I was at the gym one evening when a friend mentioned that she was conducting a customer training program in the morning. She confessed that she was a little stressed because she had never conducted a training program solo. Adding to her stress of flying solo was the fact that the training was a mixed-location training, where half of the group was local and the other half was in the Netherlands joining via video conference. She told me that she planned to just focus on the slides and information and not worry about where people were located. Not a good strategy for success in the virtual classroom.
Anyone who is a knowledge leader in an organization knows they will be called on at some point to take their expertise public. The challenge is that most organizations are not giving SMEs sufficient training to feel confident or competent in the virtual training environment.
My advice to SMEs being asked to conduct virtual trainings? Start making some independent changes in your virtual training capabilities now.
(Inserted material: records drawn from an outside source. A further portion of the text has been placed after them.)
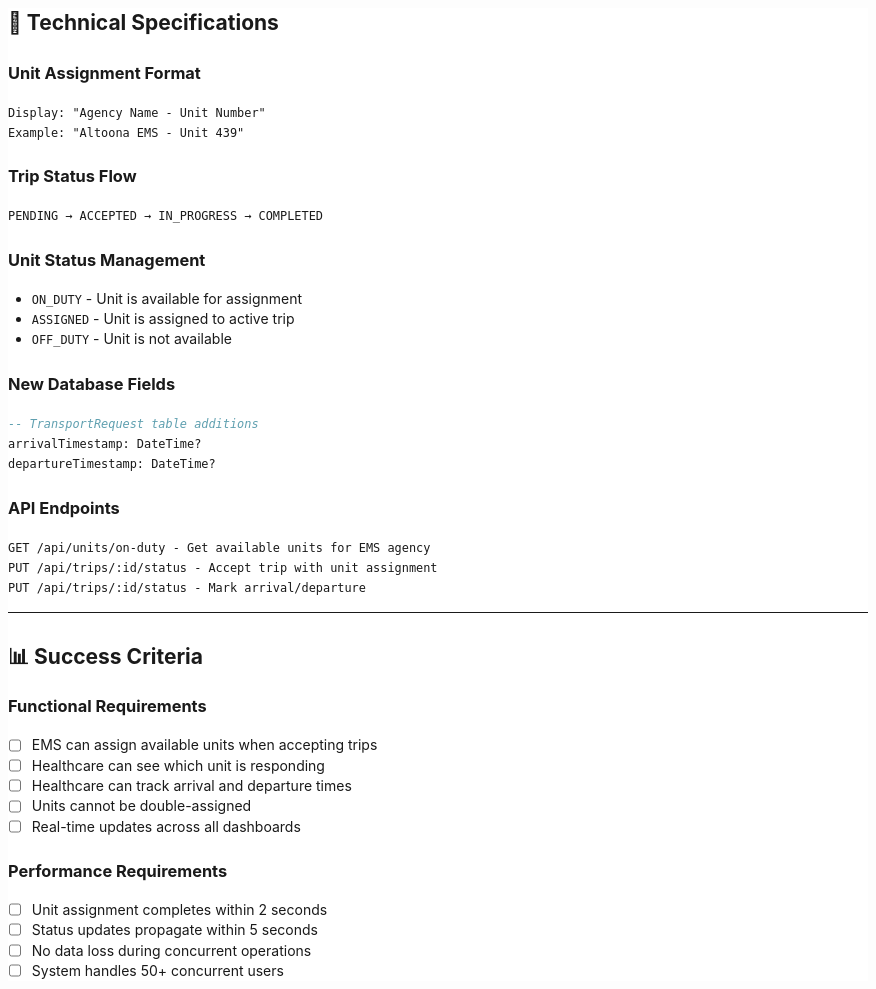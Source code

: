 
## 🔧 **Technical Specifications**

### **Unit Assignment Format**
```
Display: "Agency Name - Unit Number"
Example: "Altoona EMS - Unit 439"
```

### **Trip Status Flow**
```
PENDING → ACCEPTED → IN_PROGRESS → COMPLETED
```

### **Unit Status Management**
- `ON_DUTY` - Unit is available for assignment
- `ASSIGNED` - Unit is assigned to active trip
- `OFF_DUTY` - Unit is not available

### **New Database Fields**
```sql
-- TransportRequest table additions
arrivalTimestamp: DateTime?
departureTimestamp: DateTime?
```

### **API Endpoints**
```
GET /api/units/on-duty - Get available units for EMS agency
PUT /api/trips/:id/status - Accept trip with unit assignment
PUT /api/trips/:id/status - Mark arrival/departure
```

---

## 📊 **Success Criteria**

### **Functional Requirements**
- [ ] EMS can assign available units when accepting trips
- [ ] Healthcare can see which unit is responding
- [ ] Healthcare can track arrival and departure times
- [ ] Units cannot be double-assigned
- [ ] Real-time updates across all dashboards

### **Performance Requirements**
- [ ] Unit assignment completes within 2 seconds
- [ ] Status updates propagate within 5 seconds
- [ ] No data loss during concurrent operations
- [ ] System handles 50+ concurrent users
Here are three things every SME should do before they jump into the virtual classroom. (It’s the same advice I gave my friend!)
1. Investigate the venue.
It was great that my friend knew in advance that she had both in-room and remote attendees. If she had not known, there was a high probability that the remote group would have been forgotten. With this information, you can start to plan how you will keep both sides of the virtual classroom engaged.
2. Plan your time and don’t go over.
Another reason my friend got tapped for this training is that the customer knew she would be concise. Previous trainers had just “talked too much.” Make sure to organize your content around the key things your audience needs to know. Once you have? STOP! Once you have taught them how to drive a car, don’t try to teach them in the last five minutes how to design the engine. No one ever complained about a training that met expectations and was less time than allocated! Go over and you can bet your attendees will start dropping off the line.
3. Have a conversation and talk to people.
I know this is Presentation 101. But why is this so critical in virtual training? As a SME your credibility is at stake. If you allow nerves to get the better of you, you will talk too fast, read your slides, and miss someone’s question. Make eye contact with everyone and use names. Your nerves will settle, your audience will start to engage, and confidence in you will increase. Don’t forget, with video conferencing systems, you have to talk to the CAMERA to make eye contact with your remote attendees.
Implementing these three tips will help you feel more in control of the virtual classroom. Next steps for you? Demand the skills development from your organization that you will need to excel in the virtual classroom.